Friday 27 June 2008

Hole in the Ozone Layer Protects Antartica from Global Warming

Things never exist in isolation. I posted earlier this week about the hole in the ozone layer. I came across this article today:


(reproduced from http://www.sciam.com/article.cfm?id=updates-jul-08&sc=rss)

Ozone Recovery, Warmer Antarctica
The Antarctic ozone hole that forms every spring has kept that continent's interior cold even as the rest of the world has warmed over the past few decades [see "A Push from Above"; SciAm, August 2002]. Thanks to the global ban on chlorofluorocarbons, stratospheric ozone levels there are slowly recovering. A repaired hole, however, could speed Antarctic ice melting and change weather patterns, according to a computer model by Judith Perlwitz of the University of Colorado at Boulder and her colleagues. With more ozone, the lower stratosphere would absorb more ultraviolet light and warm up by as much as nine degrees Celsius.
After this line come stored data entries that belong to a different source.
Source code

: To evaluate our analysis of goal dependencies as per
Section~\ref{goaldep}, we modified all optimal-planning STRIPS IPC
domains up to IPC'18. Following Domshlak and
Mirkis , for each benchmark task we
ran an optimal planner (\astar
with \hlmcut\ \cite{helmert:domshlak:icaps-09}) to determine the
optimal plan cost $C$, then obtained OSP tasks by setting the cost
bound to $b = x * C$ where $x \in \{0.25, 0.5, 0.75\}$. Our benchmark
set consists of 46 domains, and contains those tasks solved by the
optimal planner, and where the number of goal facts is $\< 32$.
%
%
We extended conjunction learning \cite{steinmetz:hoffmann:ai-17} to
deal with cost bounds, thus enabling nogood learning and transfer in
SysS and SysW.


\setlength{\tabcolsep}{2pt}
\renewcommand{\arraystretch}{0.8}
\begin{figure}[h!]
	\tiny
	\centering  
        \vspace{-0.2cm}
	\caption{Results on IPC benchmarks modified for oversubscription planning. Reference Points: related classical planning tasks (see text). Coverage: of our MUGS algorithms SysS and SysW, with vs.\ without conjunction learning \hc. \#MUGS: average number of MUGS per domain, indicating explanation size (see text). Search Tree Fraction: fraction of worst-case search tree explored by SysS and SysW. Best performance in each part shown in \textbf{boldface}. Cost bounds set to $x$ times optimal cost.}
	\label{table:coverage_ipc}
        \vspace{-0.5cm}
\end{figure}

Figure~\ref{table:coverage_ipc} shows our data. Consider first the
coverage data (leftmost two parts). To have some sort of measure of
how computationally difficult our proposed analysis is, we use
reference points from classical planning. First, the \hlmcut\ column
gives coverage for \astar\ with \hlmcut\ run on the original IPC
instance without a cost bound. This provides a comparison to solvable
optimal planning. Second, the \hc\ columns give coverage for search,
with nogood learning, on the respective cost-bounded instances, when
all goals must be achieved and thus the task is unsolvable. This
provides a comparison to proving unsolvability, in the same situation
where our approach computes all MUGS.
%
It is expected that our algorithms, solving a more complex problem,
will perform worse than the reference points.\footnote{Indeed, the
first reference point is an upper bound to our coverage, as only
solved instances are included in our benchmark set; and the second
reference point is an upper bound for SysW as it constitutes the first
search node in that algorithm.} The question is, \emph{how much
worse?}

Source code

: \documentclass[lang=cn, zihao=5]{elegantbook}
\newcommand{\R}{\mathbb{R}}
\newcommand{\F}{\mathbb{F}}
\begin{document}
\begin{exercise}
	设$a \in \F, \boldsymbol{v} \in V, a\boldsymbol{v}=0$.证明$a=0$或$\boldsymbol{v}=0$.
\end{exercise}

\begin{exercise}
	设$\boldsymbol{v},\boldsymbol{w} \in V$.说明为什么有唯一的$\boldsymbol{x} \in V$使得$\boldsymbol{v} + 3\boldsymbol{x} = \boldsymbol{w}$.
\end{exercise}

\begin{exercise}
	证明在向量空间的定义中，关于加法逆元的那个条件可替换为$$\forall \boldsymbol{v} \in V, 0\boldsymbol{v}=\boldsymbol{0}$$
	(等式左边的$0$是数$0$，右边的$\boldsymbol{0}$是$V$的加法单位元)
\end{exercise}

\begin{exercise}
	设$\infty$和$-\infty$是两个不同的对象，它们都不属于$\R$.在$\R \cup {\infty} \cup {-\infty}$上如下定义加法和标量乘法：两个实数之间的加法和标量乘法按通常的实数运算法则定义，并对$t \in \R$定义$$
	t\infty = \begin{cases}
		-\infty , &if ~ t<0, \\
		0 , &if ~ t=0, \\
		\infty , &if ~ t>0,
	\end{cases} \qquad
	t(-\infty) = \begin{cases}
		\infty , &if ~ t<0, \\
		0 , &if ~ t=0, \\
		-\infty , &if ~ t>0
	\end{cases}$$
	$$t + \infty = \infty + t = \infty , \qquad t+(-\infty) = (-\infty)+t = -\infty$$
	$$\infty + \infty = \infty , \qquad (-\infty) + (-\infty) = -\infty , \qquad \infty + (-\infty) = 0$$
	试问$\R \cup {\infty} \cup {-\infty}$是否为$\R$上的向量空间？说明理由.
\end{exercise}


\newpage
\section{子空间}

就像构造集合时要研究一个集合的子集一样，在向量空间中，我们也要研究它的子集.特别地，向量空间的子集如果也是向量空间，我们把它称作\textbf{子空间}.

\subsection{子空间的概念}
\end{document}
That in turn would break down circulation patterns that trap cold air over Antarctica's interior, making the continent heat up. The changed patterns would also make Australia warmer and drier, and South America could get wetter. Such ozone details may need to be worked into global climate models, most of which have neither incorporated such effects nor included enough of the stratosphere. The journal Geophysical Research Letters published the study on April 26.